(MATERIAL FOR THE TASK)

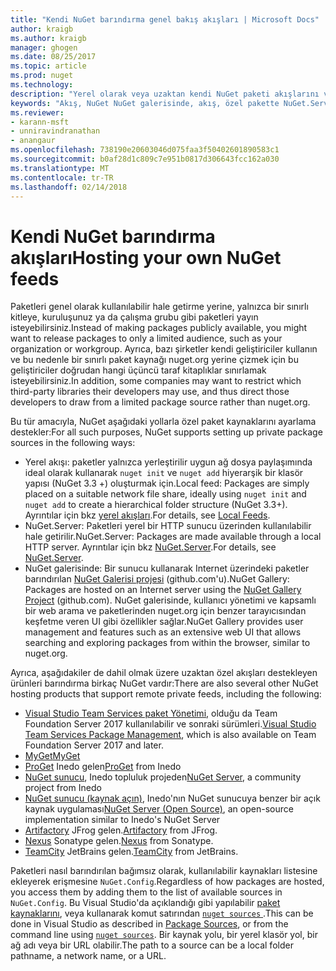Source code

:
 ```yaml
---
title: "Kendi NuGet barındırma genel bakış akışları | Microsoft Docs"
author: kraigb
ms.author: kraigb
manager: ghogen
ms.date: 08/25/2017
ms.topic: article
ms.prod: nuget
ms.technology: 
description: "Yerel olarak veya uzaktan kendi NuGet paketi akışlarını veya galerileri barındırmak için açılır genel bakış."
keywords: "Akış, NuGet NuGet galerisinde, akış, özel pakette NuGet.Server"
ms.reviewer:
- karann-msft
- unniravindranathan
- anangaur
ms.openlocfilehash: 738190e20603046d075faa3f50402601890583c1
ms.sourcegitcommit: b0af28d1c809c7e951b0817d306643fcc162a030
ms.translationtype: MT
ms.contentlocale: tr-TR
ms.lasthandoff: 02/14/2018
---
```

# <a name="hosting-your-own-nuget-feeds"></a><span data-ttu-id="2db9e-104">Kendi NuGet barındırma akışları</span><span class="sxs-lookup"><span data-stu-id="2db9e-104">Hosting your own NuGet feeds</span></span>

<span data-ttu-id="2db9e-105">Paketleri genel olarak kullanılabilir hale getirme yerine, yalnızca bir sınırlı kitleye, kuruluşunuz ya da çalışma grubu gibi paketleri yayın isteyebilirsiniz.</span><span class="sxs-lookup"><span data-stu-id="2db9e-105">Instead of making packages publicly available, you might want to release packages to only a limited audience, such as your organization or workgroup.</span></span> <span data-ttu-id="2db9e-106">Ayrıca, bazı şirketler kendi geliştiriciler kullanın ve bu nedenle bir sınırlı paket kaynağı nuget.org yerine çizmek için bu geliştiriciler doğrudan hangi üçüncü taraf kitaplıklar sınırlamak isteyebilirsiniz.</span><span class="sxs-lookup"><span data-stu-id="2db9e-106">In addition, some companies may want to restrict which third-party libraries their developers may use, and thus direct those developers to draw from a limited package source rather than nuget.org.</span></span>

<span data-ttu-id="2db9e-107">Bu tür amacıyla, NuGet aşağıdaki yollarla özel paket kaynaklarını ayarlama destekler:</span><span class="sxs-lookup"><span data-stu-id="2db9e-107">For all such purposes, NuGet supports setting up private package sources in the following ways:</span></span>

- <span data-ttu-id="2db9e-108">Yerel akışı: paketler yalnızca yerleştirilir uygun ağ dosya paylaşımında ideal olarak kullanarak `nuget init` ve `nuget add` hiyerarşik bir klasör yapısı (NuGet 3.3 +) oluşturmak için.</span><span class="sxs-lookup"><span data-stu-id="2db9e-108">Local feed: Packages are simply placed on a suitable network file share, ideally using `nuget init` and `nuget add` to create a hierarchical folder structure (NuGet 3.3+).</span></span> <span data-ttu-id="2db9e-109">Ayrıntılar için bkz [yerel akışları](../hosting-packages/local-feeds.md).</span><span class="sxs-lookup"><span data-stu-id="2db9e-109">For details, see [Local Feeds](../hosting-packages/local-feeds.md).</span></span>
- <span data-ttu-id="2db9e-110">NuGet.Server: Paketleri yerel bir HTTP sunucu üzerinden kullanılabilir hale getirilir.</span><span class="sxs-lookup"><span data-stu-id="2db9e-110">NuGet.Server: Packages are made available through a local HTTP server.</span></span> <span data-ttu-id="2db9e-111">Ayrıntılar için bkz [NuGet.Server](../hosting-packages/nuget-server.md).</span><span class="sxs-lookup"><span data-stu-id="2db9e-111">For details, see [NuGet.Server](../hosting-packages/nuget-server.md).</span></span>
- <span data-ttu-id="2db9e-112">NuGet galerisinde: Bir sunucu kullanarak Internet üzerindeki paketler barındırılan [NuGet Galerisi projesi](https://github.com/NuGet/NuGetGallery#build-and-run-the-gallery-in-arbitrary-number-easy-steps) (github.com'u).</span><span class="sxs-lookup"><span data-stu-id="2db9e-112">NuGet Gallery: Packages are hosted on an Internet server using the [NuGet Gallery Project](https://github.com/NuGet/NuGetGallery#build-and-run-the-gallery-in-arbitrary-number-easy-steps) (github.com).</span></span> <span data-ttu-id="2db9e-113">NuGet galerisinde, kullanıcı yönetimi ve kapsamlı bir web arama ve paketlerinden nuget.org için benzer tarayıcısından keşfetme veren UI gibi özellikler sağlar.</span><span class="sxs-lookup"><span data-stu-id="2db9e-113">NuGet Gallery provides user management and features such as an extensive web UI that allows searching and exploring packages from within the browser, similar to nuget.org.</span></span>

<span data-ttu-id="2db9e-114">Ayrıca, aşağıdakiler de dahil olmak üzere uzaktan özel akışları destekleyen ürünleri barındırma birkaç NuGet vardır:</span><span class="sxs-lookup"><span data-stu-id="2db9e-114">There are also several other NuGet hosting products that support remote private feeds, including the following:</span></span>

- <span data-ttu-id="2db9e-115">[Visual Studio Team Services paket Yönetimi](https://www.visualstudio.com/docs/package/nuget/publish), olduğu da Team Foundation Server 2017 kullanılabilir ve sonraki sürümleri.</span><span class="sxs-lookup"><span data-stu-id="2db9e-115">[Visual Studio Team Services Package Management](https://www.visualstudio.com/docs/package/nuget/publish), which is also available on Team Foundation Server 2017 and later.</span></span>
- [<span data-ttu-id="2db9e-116">MyGet</span><span class="sxs-lookup"><span data-stu-id="2db9e-116">MyGet</span></span>](http://myget.org)
- <span data-ttu-id="2db9e-117">[ProGet](http://inedo.com/proget) Inedo gelen</span><span class="sxs-lookup"><span data-stu-id="2db9e-117">[ProGet](http://inedo.com/proget) from Inedo</span></span>
- <span data-ttu-id="2db9e-118">[NuGet sunucu](http://nugetserver.net/), Inedo topluluk projeden</span><span class="sxs-lookup"><span data-stu-id="2db9e-118">[NuGet Server](http://nugetserver.net/), a community project from Inedo</span></span>
- <span data-ttu-id="2db9e-119">[NuGet sunucu (kaynak açın)](http://nuget-server.net), Inedo'nın NuGet sunucuya benzer bir açık kaynak uygulaması</span><span class="sxs-lookup"><span data-stu-id="2db9e-119">[NuGet Server (Open Source)](http://nuget-server.net), an open-source implementation similar to Inedo's NuGet Server</span></span>
- <span data-ttu-id="2db9e-120">[Artifactory](https://www.jfrog.com/artifactory/) JFrog gelen.</span><span class="sxs-lookup"><span data-stu-id="2db9e-120">[Artifactory](https://www.jfrog.com/artifactory/) from JFrog.</span></span>
- <span data-ttu-id="2db9e-121">[Nexus](http://www.sonatype.org/nexus/) Sonatype gelen.</span><span class="sxs-lookup"><span data-stu-id="2db9e-121">[Nexus](http://www.sonatype.org/nexus/) from Sonatype.</span></span>
- <span data-ttu-id="2db9e-122">[TeamCity](https://www.jetbrains.com/teamcity/) JetBrains gelen.</span><span class="sxs-lookup"><span data-stu-id="2db9e-122">[TeamCity](https://www.jetbrains.com/teamcity/) from JetBrains.</span></span>

<span data-ttu-id="2db9e-123">Paketleri nasıl barındırılan bağımsız olarak, kullanılabilir kaynakları listesine ekleyerek erişmesine `NuGet.Config`.</span><span class="sxs-lookup"><span data-stu-id="2db9e-123">Regardless of how packages are hosted, you access them by adding them to the list of available sources in `NuGet.Config`.</span></span> <span data-ttu-id="2db9e-124">Bu Visual Studio'da açıklandığı gibi yapılabilir [paket kaynaklarını](../tools/package-manager-ui.md#package-sources), veya kullanarak komut satırından [ `nuget sources` ](../tools/cli-ref-sources.md).</span><span class="sxs-lookup"><span data-stu-id="2db9e-124">This can be done in Visual Studio as described in [Package Sources](../tools/package-manager-ui.md#package-sources), or from the command line using [`nuget sources`](../tools/cli-ref-sources.md).</span></span> <span data-ttu-id="2db9e-125">Bir kaynak yolu, bir yerel klasör yol, bir ağ adı veya bir URL olabilir.</span><span class="sxs-lookup"><span data-stu-id="2db9e-125">The path to a source can be a local folder pathname, a network name, or a URL.</span></span>
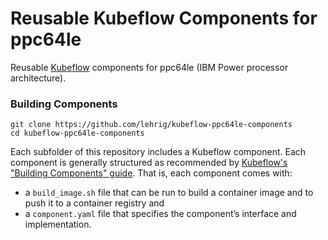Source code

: # Reusable Kubeflow Components for ppc64le
Reusable [Kubeflow](https://www.kubeflow.org) components for ppc64le (IBM Power processor architecture).


### Building Components
```
git clone https://github.com/lehrig/kubeflow-ppc64le-components
cd kubeflow-ppc64le-components
```

Each subfolder of this repository includes a Kubeflow component. Each component is generally structured as recommended by [Kubeflow's "Building Components" guide](https://www.kubeflow.org/docs/components/pipelines/sdk/component-development/). That is, each component comes with:
- a `build_image.sh` file that can be run to build a container image and to push it to a container registry and
- a `component.yaml` file that specifies the component’s interface and implementation.
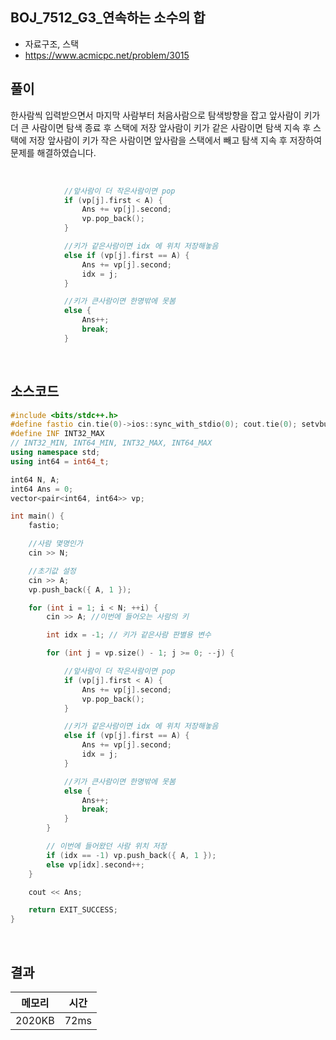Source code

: ## BOJ_7512_G3_연속하는 소수의 합
- 자료구조, 스택
- https://www.acmicpc.net/problem/3015


## 풀이

한사람씩 입력받으면서
마지막 사람부터 처음사람으로 탐색방향을 잡고
앞사람이 키가 더 큰 사람이면 탐색 종료 후 스택에 저장
앞사람이 키가 같은 사람이면 탐색 지속 후 스택에 저장
앞사람이 키가 작은 사람이면 앞사람을 스택에서 빼고 탐색 지속 후 저장하여
문제를 해결하였습니다.

<br>

```cpp
			//앞사람이 더 작은사람이면 pop
			if (vp[j].first < A) {
				Ans += vp[j].second;
				vp.pop_back();
			}

			//키가 같은사람이면 idx 에 위치 저장해놓음
			else if (vp[j].first == A) {
				Ans += vp[j].second;
				idx = j;
			}

			//키가 큰사람이면 한명밖에 못봄
			else {
				Ans++;
				break;
			}
```

<br>



## 소스코드
```cpp
#include <bits/stdc++.h>
#define fastio cin.tie(0)->ios::sync_with_stdio(0); cout.tie(0); setvbuf(stdout, nullptr, _IOFBF, BUFSIZ);
#define INF INT32_MAX
// INT32_MIN, INT64_MIN, INT32_MAX, INT64_MAX
using namespace std;
using int64 = int64_t;

int64 N, A;
int64 Ans = 0;
vector<pair<int64, int64>> vp;

int main() {
	fastio;

	//사람 몇명인가
	cin >> N;

	//초기값 설정
	cin >> A;
	vp.push_back({ A, 1 });

	for (int i = 1; i < N; ++i) {
		cin >> A; //이번에 들어오는 사람의 키

		int idx = -1; // 키가 같은사람 판별용 변수

		for (int j = vp.size() - 1; j >= 0; --j) {

			//앞사람이 더 작은사람이면 pop
			if (vp[j].first < A) {
				Ans += vp[j].second;
				vp.pop_back();
			}

			//키가 같은사람이면 idx 에 위치 저장해놓음
			else if (vp[j].first == A) {
				Ans += vp[j].second;
				idx = j;
			}

			//키가 큰사람이면 한명밖에 못봄
			else {
				Ans++;
				break;
			}
		}

		// 이번에 들어왔던 사람 위치 저장
		if (idx == -1) vp.push_back({ A, 1 });
		else vp[idx].second++;
	}

	cout << Ans;

	return EXIT_SUCCESS;
}
```


<br/>


## 결과 

| 메모리 | 시간 |
| ------ | ---- |
| 2020KB | 72ms |


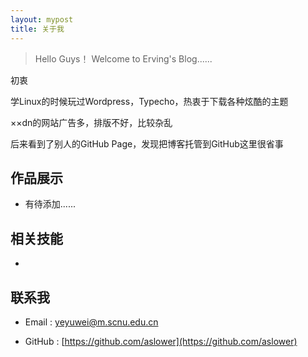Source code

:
 ```yaml
---
layout: mypost
title: 关于我
---
```


> Hello Guys！
> Welcome to Erving's Blog......

初衷

学Linux的时候玩过Wordpress，Typecho，热衷于下载各种炫酷的主题

××dn的网站广告多，排版不好，比较杂乱

后来看到了别人的GitHub Page，发现把博客托管到GitHub这里很省事




## 作品展示

+ 有待添加......

## 相关技能

+ 

## 联系我


+ Email : [yeyuwei@m.scnu.edu.cn](http://mail.qq.com/cgi-bin/qm_share?t=qm_mailme&email=YBQNAQkaBSAREU4DDw0)

+ GitHub : [https://github.com/aslower](https://github.com/aslower)
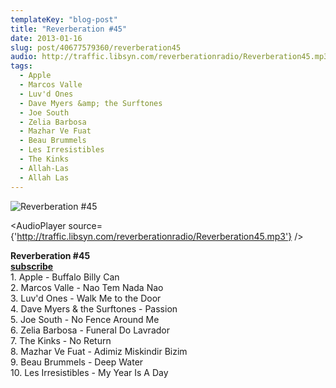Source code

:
 ```yaml
---
templateKey: "blog-post"
title: "Reverberation #45"
date: 2013-01-16
slug: post/40677579360/reverberation45
audio: http://traffic.libsyn.com/reverberationradio/Reverberation45.mp3
tags:
  - Apple
  - Marcos Valle
  - Luv'd Ones
  - Dave Myers &amp; the Surftones
  - Joe South
  - Zelia Barbosa
  - Mazhar Ve Fuat
  - Beau Brummels
  - Les Irresistibles
  - The Kinks
  - Allah-Las
  - Allah Las
---
```


![Reverberation #45](../images/b8840ce9d4525a9b47b1caac3ff5df58820665d4435b706271cab4610d85c2c7.jpg)

<AudioPlayer source={'http://traffic.libsyn.com/reverberationradio/Reverberation45.mp3'} />

<p><strong>Reverberation #45<br /><strong><a href="https://itunes.apple.com/us/podcast/reverberation-radio/id520739212?ign-mpt=uo%3D4" title="subscribe" target="_blank">subscribe</a></strong><br /></strong>1. Apple - Buffalo Billy Can<br />2. Marcos Valle - Nao Tem Nada Nao<br />3. Luv'd Ones - Walk Me to the Door<br />4. Dave Myers &amp; the Surftones - Passion<br />5. Joe South - No Fence Around Me<br />6. Zelia Barbosa - Funeral Do Lavrador<br />7. The Kinks - No Return<br />8. Mazhar Ve Fuat - Adimiz Miskindir Bizim<br />9. Beau Brummels - Deep Water<br />10. Les Irresistibles - My Year Is A Day</p>
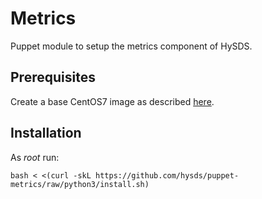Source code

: # Metrics

Puppet module to setup the metrics component of HySDS.


## Prerequisites
Create a base CentOS7 image as described [here](https://github.com/hysds/hysds-framework/wiki/Puppet-Automation#create-a-base-centos-7-image-for-installation-of-all-hysds-component-instances).


## Installation
As _root_ run:
```
bash < <(curl -skL https://github.com/hysds/puppet-metrics/raw/python3/install.sh)
```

(End MATERIAL FOR THE TASK)

Your task is to list each line of the records with the word "Brummels".

* RESULT OF THIS EXERCISE
  - Beau Brummels
<p><strong>Reverberation #45<br /><strong><a href="https://itunes.apple.com/us/podcast/reverberation-radio/id520739212?ign-mpt=uo%3D4" title="subscribe" target="_blank">subscribe</a></strong><br /></strong>1. Apple - Buffalo Billy Can<br />2. Marcos Valle - Nao Tem Nada Nao<br />3. Luv'd Ones - Walk Me to the Door<br />4. Dave Myers &amp; the Surftones - Passion<br />5. Joe South - No Fence Around Me<br />6. Zelia Barbosa - Funeral Do Lavrador<br />7. The Kinks - No Return<br />8. Mazhar Ve Fuat - Adimiz Miskindir Bizim<br />9. Beau Brummels - Deep Water<br />10. Les Irresistibles - My Year Is A Day</p>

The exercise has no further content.